Install new R packages with sqlmlutils

APPLIES TO: yesSQL Server noAzure SQL Database noAzure SQL Data Warehouse noParallel Data Warehouse

This article describes how to use functions in the sqlmlutils package to install new R packages to an instance of SQL Server Machine Learning Services or SQL Server R Services. The packages you install can be used in R scripts running in-database using the sp_execute_external_script T-SQL statement.

Note

The standard R install.packages command is not recommended for adding R packages on SQL Server. Instead, use sqlmlutils as described in this article.

Prerequisites

  • Install R and RStudio Desktop on the client computer you use to connect to SQL Server. You can use any R IDE for running scripts, but this article assumes RStudio.
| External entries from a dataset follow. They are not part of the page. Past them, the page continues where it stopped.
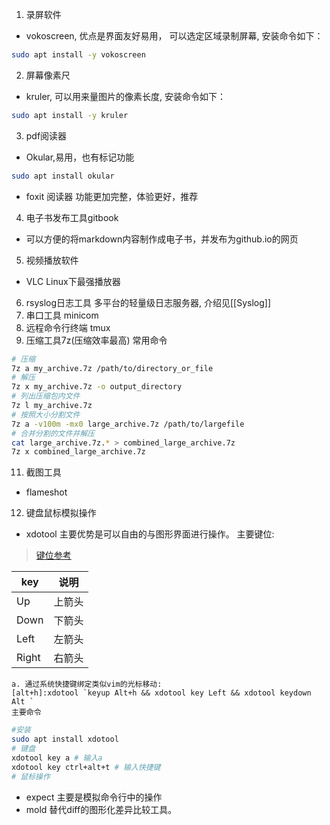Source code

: 1. 录屏软件
- vokoscreen, 优点是界面友好易用， 可以选定区域录制屏幕, 安装命令如下：
```bash
sudo apt install -y vokoscreen
```
2. 屏幕像素尺
- kruler, 可以用来量图片的像素长度, 安装命令如下：
```bash
sudo apt install -y kruler
```
3. pdf阅读器
- Okular,易用，也有标记功能
```bash
sudo apt install okular
```
- foxit 阅读器
功能更加完整，体验更好，推荐
4. 电子书发布工具gitbook
- 可以方便的将markdown内容制作成电子书，并发布为github.io的网页
5. 视频播放软件
- VLC
Linux下最强播放器
6. rsyslog日志工具
多平台的轻量级日志服务器, 介绍见[[Syslog]]
7. 串口工具
minicom
8. 远程命令行终端
tmux
9. 压缩工具7z(压缩效率最高)
常用命令
```bash
# 压缩
7z a my_archive.7z /path/to/directory_or_file
# 解压
7z x my_archive.7z -o output_directory
# 列出压缩包内文件
7z l my_archive.7z
# 按照大小分割文件
7z a -v100m -mx0 large_archive.7z /path/to/largefile
# 合并分割的文件并解压
cat large_archive.7z.* > combined_large_archive.7z
7z x combined_large_archive.7z
```

11. 截图工具
- flameshot
12. 键盘鼠标模拟操作
- xdotool
	主要优势是可以自由的与图形界面进行操作。
	主要键位:
> [键位参考](https://gitlab.com/nokun/gestures/-/wikis/xdotool-list-of-key-codes)

| key   | 说明  |
| ----- | --- |
| Up    | 上箭头 |
| Down  | 下箭头 |
| Left  | 左箭头 |
| Right | 右箭头 |
	a. 通过系统快捷键绑定类似vim的光标移动:
	[alt+h]:xdotool `keyup Alt+h && xdotool key Left && xdotool keydown Alt	`
	主要命令
```bash
#安装
sudo apt install xdotool
# 键盘
xdotool key a # 输入a
xdotool key ctrl+alt+t # 输入快捷键
# 鼠标操作
```
- expect
	主要是模拟命令行中的操作
- mold
替代diff的图形化差异比较工具。
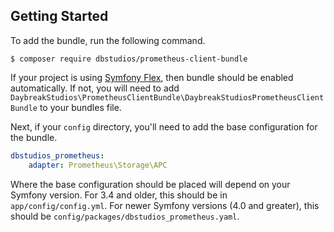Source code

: ## Getting Started
To add the bundle, run the following command.

```shell
$ composer require dbstudios/prometheus-client-bundle
```

If your project is using [Symfony Flex](https://symfony.com/doc/4.1/setup/flex.html), then bundle should be enabled
automatically. If not, you will need to add `DaybreakStudios\PrometheusClientBundle\DaybreakStudiosPrometheusClientBundle`
to your bundles file.

Next, if your `config` directory, you'll need to add the base configuration for the bundle.

```yaml
dbstudios_prometheus:
    adapter: Prometheus\Storage\APC
``` 

Where the base configuration should be placed will depend on your Symfony version. For 3.4 and older, this should be
in `app/config/config.yml`. For newer Symfony versions (4.0 and greater), this should be
`config/packages/dbstudios_prometheus.yaml`.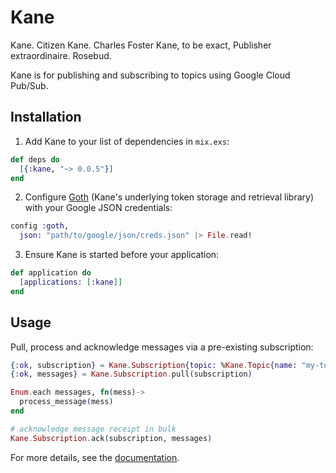 # Kane

Kane. Citizen Kane. Charles Foster Kane, to be exact, Publisher extraordinaire. Rosebud.

Kane is for publishing and subscribing to topics using Google Cloud Pub/Sub.

## Installation

1. Add Kane to your list of dependencies in `mix.exs`:
  ```elixir
  def deps do
    [{:kane, "~> 0.0.5"}]
  end
  ```

2. Configure [Goth](https://github.com/peburrows/goth) (Kane's underlying token storage and retrieval library) with your Google JSON credentials:
  ```elixir
  config :goth,
    json: "path/to/google/json/creds.json" |> File.read!
  ```

3. Ensure Kane is started before your application:
  ```elixir
  def application do
    [applications: [:kane]]
  end
  ```


## Usage

Pull, process and acknowledge messages via a pre-existing subscription:

```elixir
{:ok, subscription} = Kane.Subscription{topic: %Kane.Topic{name: "my-topic"}}
{:ok, messages} = Kane.Subscription.pull(subscription)

Enum.each messages, fn(mess)->
  process_message(mess)
end

# acknowledge message receipt in bulk
Kane.Subscription.ack(subscription, messages)
```

For more details, see the [documentation](http://hexdocs.pm/kane).
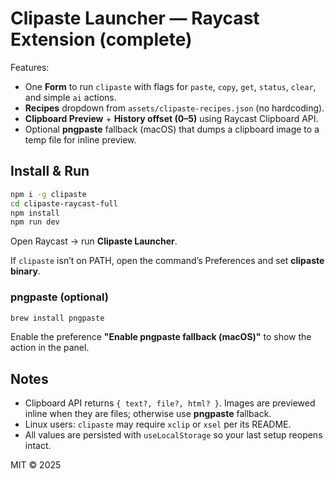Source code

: 
# Clipaste Launcher — Raycast Extension (complete)

Features:
- One **Form** to run `clipaste` with flags for `paste`, `copy`, `get`, `status`, `clear`, and simple `ai` actions.
- **Recipes** dropdown from `assets/clipaste-recipes.json` (no hardcoding).
- **Clipboard Preview** + **History offset (0–5)** using Raycast Clipboard API.
- Optional **pngpaste** fallback (macOS) that dumps a clipboard image to a temp file for inline preview.

## Install & Run

```bash
npm i -g clipaste
cd clipaste-raycast-full
npm install
npm run dev
```

Open Raycast → run **Clipaste Launcher**.

If `clipaste` isn’t on PATH, open the command’s Preferences and set **clipaste binary**.

### pngpaste (optional)
```bash
brew install pngpaste
```
Enable the preference **"Enable pngpaste fallback (macOS)"** to show the action in the panel.

## Notes
- Clipboard API returns `{ text?, file?, html? }`. Images are previewed inline when they are files; otherwise use **pngpaste** fallback.
- Linux users: `clipaste` may require `xclip` or `xsel` per its README.
- All values are persisted with `useLocalStorage` so your last setup reopens intact.

MIT © 2025
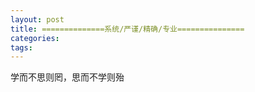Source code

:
 ```yaml
---
layout: post
title: ==============系统/严谨/精确/专业===============
categories: 
tags:  
---
```


学而不思则罔，思而不学则殆
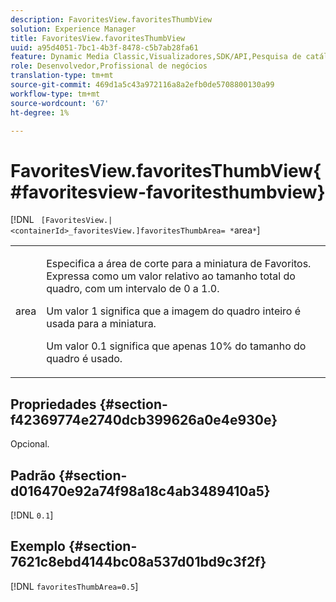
 ```yaml
---
description: FavoritesView.favoritesThumbView
solution: Experience Manager
title: FavoritesView.favoritesThumbView
uuid: a95d4051-7bc1-4b3f-8478-c5b7ab28fa61
feature: Dynamic Media Classic,Visualizadores,SDK/API,Pesquisa de catálogo eletrônico
role: Desenvolvedor,Profissional de negócios
translation-type: tm+mt
source-git-commit: 469d1a5c43a972116a8a2efb0de5708800130a99
workflow-type: tm+mt
source-wordcount: '67'
ht-degree: 1%

---
```



# FavoritesView.favoritesThumbView{#favoritesview-favoritesthumbview}

[!DNL ` [FavoritesView.|<containerId>_favoritesView.]favoritesThumbArea= *`area`*`]

<table id="table_2B109D2F91E64B5382B31921C3780FA5"> 
 <tbody> 
  <tr> 
   <td colname="col1"> <p><span class="codeph"><span class="varname"> area</span></span> </p> </td> 
   <td colname="col2"> <p> Especifica a área de corte para a miniatura de Favoritos. Expressa como um valor relativo ao tamanho total do quadro, com um intervalo de <span class="codeph"> 0</span> a <span class="codeph"> 1.0</span>. </p> <p>Um valor <span class="codeph"> 1</span> significa que a imagem do quadro inteiro é usada para a miniatura. </p> <p>Um valor <span class="codeph"> 0.1</span> significa que apenas 10% do tamanho do quadro é usado. </p> </td> 
  </tr> 
 </tbody> 
</table>

## Propriedades {#section-f42369774e2740dcb399626a0e4e930e}

Opcional.

## Padrão {#section-d016470e92a74f98a18c4ab3489410a5}

[!DNL `0.1`]

## Exemplo {#section-7621c8ebd4144bc08a537d01bd9c3f2f}

[!DNL `favoritesThumbArea=0.5`]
  • Install Azure Data Studio or SQL Server Management Studio (SSMS) on the client computer you use to connect to SQL Server. You can use other database management or query tools, but this article assumes Azure Data Studio or SSMS.

Other considerations

  • R script running in SQL Server can use only packages installed in the default instance library. SQL Server cannot load packages from external libraries, even if that library is on the same computer. This includes R libraries installed with other Microsoft products.

  • On a hardened SQL Server environment, you might want to avoid the following:

    • Packages that require network access
    • Packages that require elevated file system access
    • Packages used for web development or other tasks that don't benefit by running inside SQL Server

Install sqlmlutils on the client computer

To use sqlmlutils, you first need to install it on the client computer you use to connect to SQL Server.
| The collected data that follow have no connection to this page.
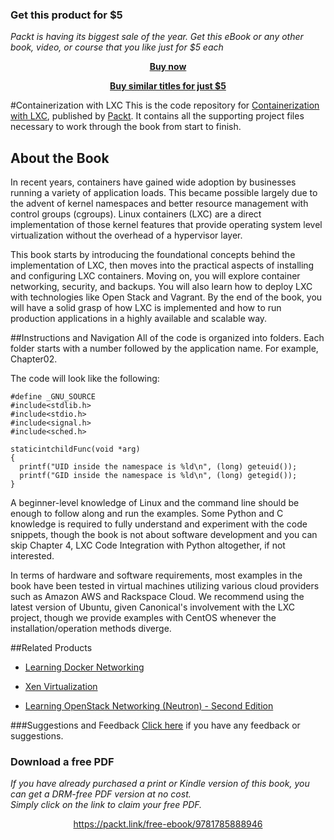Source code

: 
### Get this product for $5

<i>Packt is having its biggest sale of the year. Get this eBook or any other book, video, or course that you like just for $5 each</i>


<b><p align='center'>[Buy now](https://packt.link/9781785888946)</p></b>


<b><p align='center'>[Buy similar titles for just $5](https://subscription.packtpub.com/search)</p></b>


#Containerization with LXC
This is the code repository for [Containerization with LXC](https://www.packtpub.com/virtualization-and-cloud/containerization-lxc?utm_source=github&utm_medium=repository&utm_campaign=9781785888946), published by [Packt](https://www.packtpub.com/?utm_source=github). It contains all the supporting project files necessary to work through the book from start to finish.
## About the Book
In recent years, containers have gained wide adoption by businesses running a variety of application loads. This became possible largely due to the advent of kernel namespaces and better resource management with control groups (cgroups). Linux containers (LXC) are a direct implementation of those kernel features that provide operating system level virtualization without the overhead of a hypervisor layer.

This book starts by introducing the foundational concepts behind the implementation of LXC, then moves into the practical aspects of installing and configuring LXC containers. Moving on, you will explore container networking, security, and backups. You will also learn how to deploy LXC with technologies like Open Stack and Vagrant. By the end of the book, you will have a solid grasp of how LXC is implemented and how to run production applications in a highly available and scalable way.

##Instructions and Navigation
All of the code is organized into folders. Each folder starts with a number followed by the application name. For example, Chapter02.



The code will look like the following:
```
#define _GNU_SOURCE
#include<stdlib.h>
#include<stdio.h>
#include<signal.h>
#include<sched.h>
 
staticintchildFunc(void *arg)
{
  printf("UID inside the namespace is %ld\n", (long) geteuid());
  printf("GID inside the namespace is %ld\n", (long) getegid());
}
```

A beginner-level knowledge of Linux and the command line should be enough to follow along and run the examples. Some Python and C knowledge is required to fully understand and experiment with the code snippets, though the book is not about software development and you can skip Chapter 4, LXC Code Integration with Python altogether, if not interested.

In terms of hardware and software requirements, most examples in the book have been tested in virtual machines utilizing various cloud providers such as Amazon AWS and Rackspace Cloud. We recommend using the latest version of Ubuntu, given Canonical's involvement with the LXC project, though we provide examples with CentOS whenever the installation/operation methods diverge.

##Related Products
* [Learning Docker Networking](https://www.packtpub.com/networking-and-servers/learning-docker-networking?utm_source=github&utm_medium=repository&utm_campaign=9781785280955)

* [Xen Virtualization](https://www.packtpub.com/virtualization-and-cloud/xen-virtualization?utm_source=github&utm_medium=repository&utm_campaign=9781847192486)

* [Learning OpenStack Networking (Neutron) - Second Edition](https://www.packtpub.com/virtualization-and-cloud/learning-openstack-networking-neutron-second-edition?utm_source=github&utm_medium=repository&utm_campaign=9781785287725)

###Suggestions and Feedback
[Click here](https://docs.google.com/forms/d/e/1FAIpQLSe5qwunkGf6PUvzPirPDtuy1Du5Rlzew23UBp2S-P3wB-GcwQ/viewform) if you have any feedback or suggestions.
### Download a free PDF

 <i>If you have already purchased a print or Kindle version of this book, you can get a DRM-free PDF version at no cost.<br>Simply click on the link to claim your free PDF.</i>
<p align="center"> <a href="https://packt.link/free-ebook/9781785888946">https://packt.link/free-ebook/9781785888946 </a> </p>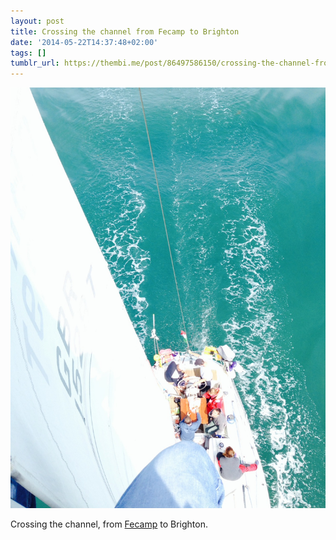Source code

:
 ```yaml
---
layout: post
title: Crossing the channel from Fecamp to Brighton
date: '2014-05-22T14:37:48+02:00'
tags: []
tumblr_url: https://thembi.me/post/86497586150/crossing-the-channel-from-fecamp-to-brighton
---
```

 ![](/files/tumblr_n5z730wg8V1tq106bo1_1280.jpg)  

Crossing the channel, from [Fecamp](https://maps.google.com/maps?q=F%C3%A9camp,+France&hl=en&ie=UTF8&sll=37.0625,-95.677068&sspn=60.635244,135.263672&oq=fecamp&hnear=F%C3%A9camp,+Seine-Maritime,+Upper+Normandy,+France&t=m&z=13) to Brighton.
The sqlmlutils package depends on the RODBCext package, and RODBCext depends on a number of other packages. The following procedures install all of these packages in the correct order.

Install sqlmlutils online

If the client computer has Internet access, you can download and install sqlmlutils and its dependent packages online.

  1. Download the latest sqlmlutils zip file from https://github.com/Microsoft/sqlmlutils/tree/master/R/dist to the client computer. Don't unzip the file.
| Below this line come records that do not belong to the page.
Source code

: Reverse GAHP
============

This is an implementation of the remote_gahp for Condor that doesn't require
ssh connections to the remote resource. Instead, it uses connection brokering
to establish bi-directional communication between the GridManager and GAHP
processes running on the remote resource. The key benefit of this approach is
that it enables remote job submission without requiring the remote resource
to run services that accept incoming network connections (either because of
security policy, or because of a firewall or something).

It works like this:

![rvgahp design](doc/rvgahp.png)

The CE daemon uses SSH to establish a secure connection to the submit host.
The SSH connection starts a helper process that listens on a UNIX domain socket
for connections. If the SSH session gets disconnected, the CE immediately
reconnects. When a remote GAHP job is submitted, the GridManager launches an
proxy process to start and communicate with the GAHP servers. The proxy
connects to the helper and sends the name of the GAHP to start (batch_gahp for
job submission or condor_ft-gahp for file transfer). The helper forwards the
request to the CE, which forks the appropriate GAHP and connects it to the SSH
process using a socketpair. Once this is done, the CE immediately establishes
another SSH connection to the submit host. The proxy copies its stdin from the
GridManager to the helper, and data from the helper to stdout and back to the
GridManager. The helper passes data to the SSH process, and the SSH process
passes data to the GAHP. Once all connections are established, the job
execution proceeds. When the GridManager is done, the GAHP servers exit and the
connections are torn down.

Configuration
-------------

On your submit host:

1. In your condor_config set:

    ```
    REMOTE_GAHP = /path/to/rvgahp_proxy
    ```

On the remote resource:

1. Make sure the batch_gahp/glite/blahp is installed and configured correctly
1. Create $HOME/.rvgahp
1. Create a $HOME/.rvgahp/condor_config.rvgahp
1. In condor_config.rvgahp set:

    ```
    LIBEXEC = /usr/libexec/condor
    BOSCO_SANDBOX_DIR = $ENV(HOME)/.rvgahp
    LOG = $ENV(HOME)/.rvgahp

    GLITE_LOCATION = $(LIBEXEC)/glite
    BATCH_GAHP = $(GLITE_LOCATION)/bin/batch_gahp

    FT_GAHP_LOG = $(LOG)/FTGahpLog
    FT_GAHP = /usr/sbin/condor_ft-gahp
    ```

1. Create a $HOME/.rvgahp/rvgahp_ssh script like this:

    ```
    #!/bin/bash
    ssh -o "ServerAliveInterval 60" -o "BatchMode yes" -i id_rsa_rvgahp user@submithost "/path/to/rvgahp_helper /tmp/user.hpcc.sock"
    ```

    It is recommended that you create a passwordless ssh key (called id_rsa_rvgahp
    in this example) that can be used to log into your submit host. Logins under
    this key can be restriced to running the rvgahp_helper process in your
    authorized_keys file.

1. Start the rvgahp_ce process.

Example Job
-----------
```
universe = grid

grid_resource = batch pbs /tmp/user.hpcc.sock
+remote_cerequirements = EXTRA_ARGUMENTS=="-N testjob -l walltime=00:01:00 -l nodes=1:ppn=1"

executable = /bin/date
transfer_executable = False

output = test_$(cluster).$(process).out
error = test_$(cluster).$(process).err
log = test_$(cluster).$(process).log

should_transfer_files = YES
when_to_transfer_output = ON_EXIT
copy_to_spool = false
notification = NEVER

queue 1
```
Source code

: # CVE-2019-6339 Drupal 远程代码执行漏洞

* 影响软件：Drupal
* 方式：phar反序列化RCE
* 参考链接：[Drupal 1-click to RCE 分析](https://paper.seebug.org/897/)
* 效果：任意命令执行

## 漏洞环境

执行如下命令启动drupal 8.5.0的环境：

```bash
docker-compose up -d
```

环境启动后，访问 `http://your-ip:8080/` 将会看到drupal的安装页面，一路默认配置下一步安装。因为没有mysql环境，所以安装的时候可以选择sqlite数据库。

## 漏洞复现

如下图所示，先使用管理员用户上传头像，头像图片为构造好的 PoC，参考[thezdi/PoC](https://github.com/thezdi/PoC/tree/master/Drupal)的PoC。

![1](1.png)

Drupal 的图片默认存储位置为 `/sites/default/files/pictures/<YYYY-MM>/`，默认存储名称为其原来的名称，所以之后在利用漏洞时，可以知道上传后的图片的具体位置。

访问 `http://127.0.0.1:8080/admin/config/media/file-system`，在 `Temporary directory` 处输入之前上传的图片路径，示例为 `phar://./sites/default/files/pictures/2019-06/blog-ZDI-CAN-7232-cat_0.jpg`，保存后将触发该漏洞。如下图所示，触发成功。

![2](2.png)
  2. Open a Command Prompt and run the following commands to install the packages sqlmlutils and RODBCext. Substitute the full path to the sqlmlutils zip file you downloaded (this example assumes the file is in your Documents folder). The RODBCext package is found online and installed.

    R -e "install.packages('RODBCext', repos='https://cran.microsoft.com')"
    R CMD INSTALL %UserProfile%\Documents\sqlmlutils_0.7.1.zip
    

Install sqlmlutils offline

If the client computer doesn't have an Internet connection, you need to download the packages sqlmlutils and RODBCext in advance using a computer that does have Internet access. You then can copy the files to a folder on the client computer and install the packages offline.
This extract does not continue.